__Work order__: From the data below, return all lines holding the string "folosit".

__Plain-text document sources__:
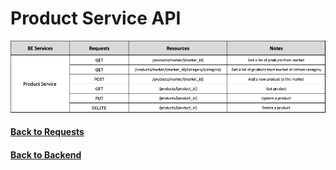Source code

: # Product Service API

<img src="./assets//ProductService.png" alt="Product Service API" />


#### [Back to Requests](README.md)
#### [Back to Backend](../README.md)
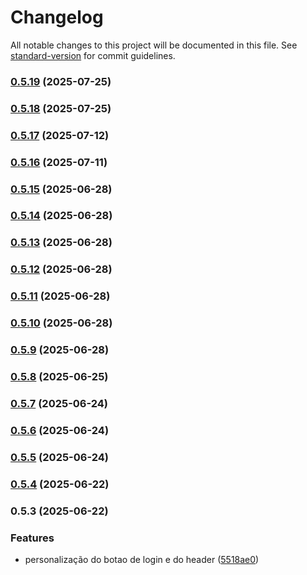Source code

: # Changelog

All notable changes to this project will be documented in this file. See [standard-version](https://github.com/conventional-changelog/standard-version) for commit guidelines.

### [0.5.19](https://github.com/jubureba/frost-wolf-landing/compare/v0.5.18...v0.5.19) (2025-07-25)

### [0.5.18](https://github.com/jubureba/frost-wolf-landing/compare/v0.5.17...v0.5.18) (2025-07-25)

### [0.5.17](https://github.com/jubureba/frost-wolf-landing/compare/v0.5.16...v0.5.17) (2025-07-12)

### [0.5.16](https://github.com/jubureba/frost-wolf-landing/compare/v0.5.15...v0.5.16) (2025-07-11)

### [0.5.15](https://github.com/jubureba/frost-wolf-landing/compare/v0.5.14...v0.5.15) (2025-06-28)

### [0.5.14](https://github.com/jubureba/frost-wolf-landing/compare/v0.5.13...v0.5.14) (2025-06-28)

### [0.5.13](https://github.com/jubureba/frost-wolf-landing/compare/v0.5.12...v0.5.13) (2025-06-28)

### [0.5.12](https://github.com/jubureba/frost-wolf-landing/compare/v0.5.11...v0.5.12) (2025-06-28)

### [0.5.11](https://github.com/jubureba/frost-wolf-landing/compare/v0.5.10...v0.5.11) (2025-06-28)

### [0.5.10](https://github.com/jubureba/frost-wolf-landing/compare/v0.5.9...v0.5.10) (2025-06-28)

### [0.5.9](https://github.com/jubureba/frost-wolf-landing/compare/v0.5.8...v0.5.9) (2025-06-28)

### [0.5.8](https://github.com/jubureba/frost-wolf-landing/compare/v0.5.7...v0.5.8) (2025-06-25)

### [0.5.7](https://github.com/jubureba/frost-wolf-landing/compare/v0.5.6...v0.5.7) (2025-06-24)

### [0.5.6](https://github.com/jubureba/frost-wolf-landing/compare/v0.5.5...v0.5.6) (2025-06-24)

### [0.5.5](https://github.com/jubureba/frost-wolf-landing/compare/v0.5.4...v0.5.5) (2025-06-24)

### [0.5.4](https://github.com/jubureba/frost-wolf-landing/compare/v0.5.3...v0.5.4) (2025-06-22)

### 0.5.3 (2025-06-22)


### Features

* personalização do botao de login e do header ([5518ae0](https://github.com/jubureba/frost-wolf-landing/commit/5518ae0cc4e1a111445d59a11bc31037fbf7d442))
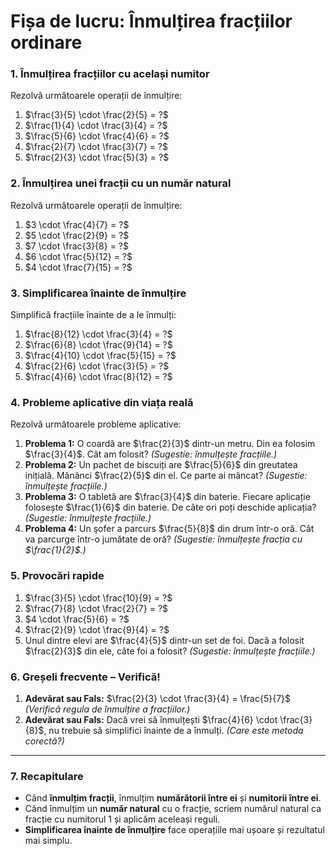 # **Fișa de lucru: Înmulțirea fracțiilor ordinare**

### **1. Înmulțirea fracțiilor cu același numitor**

Rezolvă următoarele operații de înmulțire:

1. $\frac{3}{5} \cdot \frac{2}{5} = ?$
2. $\frac{1}{4} \cdot \frac{3}{4} = ?$
3. $\frac{5}{6} \cdot \frac{4}{6} = ?$
4. $\frac{2}{7} \cdot \frac{3}{7} = ?$
5. $\frac{2}{3} \cdot \frac{5}{3} = ?$

### **2. Înmulțirea unei fracții cu un număr natural**

Rezolvă următoarele operații de înmulțire:

1. $3 \cdot \frac{4}{7} = ?$
2. $5 \cdot \frac{2}{9} = ?$
3. $7 \cdot \frac{3}{8} = ?$
4. $6 \cdot \frac{5}{12} = ?$
5. $4 \cdot \frac{7}{15} = ?$

### **3. Simplificarea înainte de înmulțire**

Simplifică fracțiile înainte de a le înmulți:

1. $\frac{8}{12} \cdot \frac{3}{4} = ?$
2. $\frac{6}{8} \cdot \frac{9}{14} = ?$
3. $\frac{4}{10} \cdot \frac{5}{15} = ?$
4. $\frac{2}{6} \cdot \frac{3}{5} = ?$
5. $\frac{4}{6} \cdot \frac{8}{12} = ?$

### **4. Probleme aplicative din viața reală**

Rezolvă următoarele probleme aplicative:

1. **Problema 1:**
    O coardă are $\frac{2}{3}$ dintr-un metru. Din ea folosim $\frac{3}{4}$. Cât am folosit?
    *(Sugestie: înmulțește fracțiile.)*
2. **Problema 2:**
    Un pachet de biscuiți are $\frac{5}{6}$ din greutatea inițială. Mănânci $\frac{2}{5}$ din el. Ce parte ai mâncat?
    *(Sugestie: înmulțește fracțiile.)*
3. **Problema 3:**
    O tabletă are $\frac{3}{4}$ din baterie. Fiecare aplicație folosește $\frac{1}{6}$ din baterie. De câte ori poți deschide aplicația?
    *(Sugestie: înmulțește fracțiile.)*
4. **Problema 4:**
    Un şofer a parcurs $\frac{5}{8}$ din drum într-o oră. Cât va parcurge într-o jumătate de oră?
    *(Sugestie: înmulțește fracția cu $\frac{1}{2}$.)*

### **5. Provocări rapide**

1. $\frac{3}{5} \cdot \frac{10}{9} = ?$
2. $\frac{7}{8} \cdot \frac{2}{7} = ?$
3. $4 \cdot \frac{5}{6} = ?$
4. $\frac{2}{9} \cdot \frac{9}{4} = ?$
5. Unul dintre elevi are $\frac{4}{5}$ dintr-un set de foi. Dacă a folosit $\frac{2}{3}$ din ele, câte foi a folosit?
    *(Sugestie: înmulțește fracțiile.)*

### **6. Greșeli frecvente – Verifică!**

1. **Adevărat sau Fals:**
    $\frac{2}{3} \cdot \frac{3}{4} = \frac{5}{7}$
    *(Verifică regula de înmulțire a fracțiilor.)*
2. **Adevărat sau Fals:**
    Dacă vrei să înmulțești $\frac{4}{6} \cdot \frac{3}{8}$, nu trebuie să simplifici înainte de a înmulți.
    *(Care este metoda corectă?)*

------

### **7. Recapitulare**

- Când **înmulțim fracții**, înmulțim **numărătorii între ei** și **numitorii între ei**.
- Când înmulțim un **număr natural** cu o fracție, scriem numărul natural ca fracție cu numitorul 1 și aplicăm aceleași reguli.
- **Simplificarea înainte de înmulțire** face operațiile mai ușoare și rezultatul mai simplu.


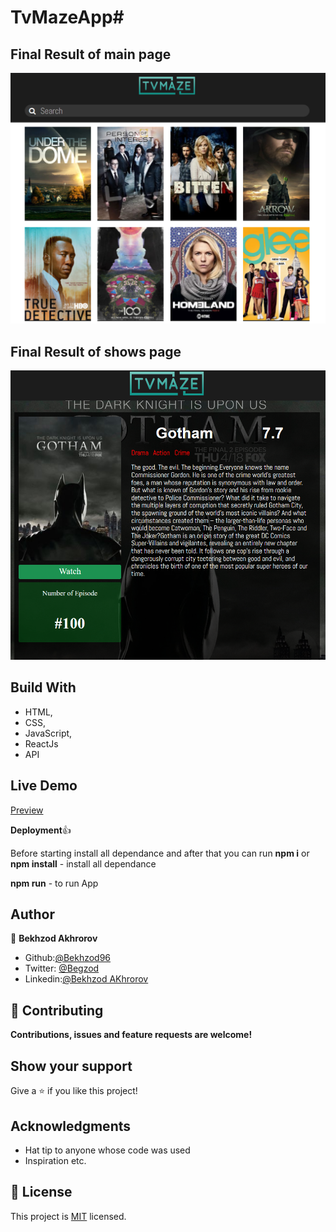 # TvMazeApp# 

## Final Result of main page 
![Preview](public/images/result_1.png?raw=true 'Title')
## Final Result of shows page 
![Preview](public/images/result_2.png?raw=true 'Title')


## Build With

- HTML,
- CSS,
- JavaScript,
- ReactJs
- API

## Live Demo
[Preview](https://master.d3a0bzcqlkmwqd.amplifyapp.com/)


**Deployment**:+1:

Before starting install all dependance and after that you can run
**npm i** or **npm install** - install all dependance

**npm run** - to run App

## Author

👤 **Bekhzod Akhrorov**

- Github:[@Bekhzod96](https://github.com/Bekhzod96)
- Twitter: [ @Begzod](https://twitter.com/25d47e8987f740b)
- Linkedin:[@Bekhzod AKhrorov](https://www.linkedin.com/in/bekhzod-akhrorov-b24232113/)

## 🤝 Contributing

**Contributions, issues and feature requests are welcome!**


## Show your support

Give a ⭐️ if you like this project!

## Acknowledgments

- Hat tip to anyone whose code was used
- Inspiration etc.

## 📝 License

This project is [MIT](lic.url) licensed.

__Result__:
    O coardă are $\frac{2}{3}$ dintr-un metru. Din ea folosim $\frac{3}{4}$. Cât am folosit?
5. Unul dintre elevi are $\frac{4}{5}$ dintr-un set de foi. Dacă a folosit $\frac{2}{3}$ din ele, câte foi a folosit?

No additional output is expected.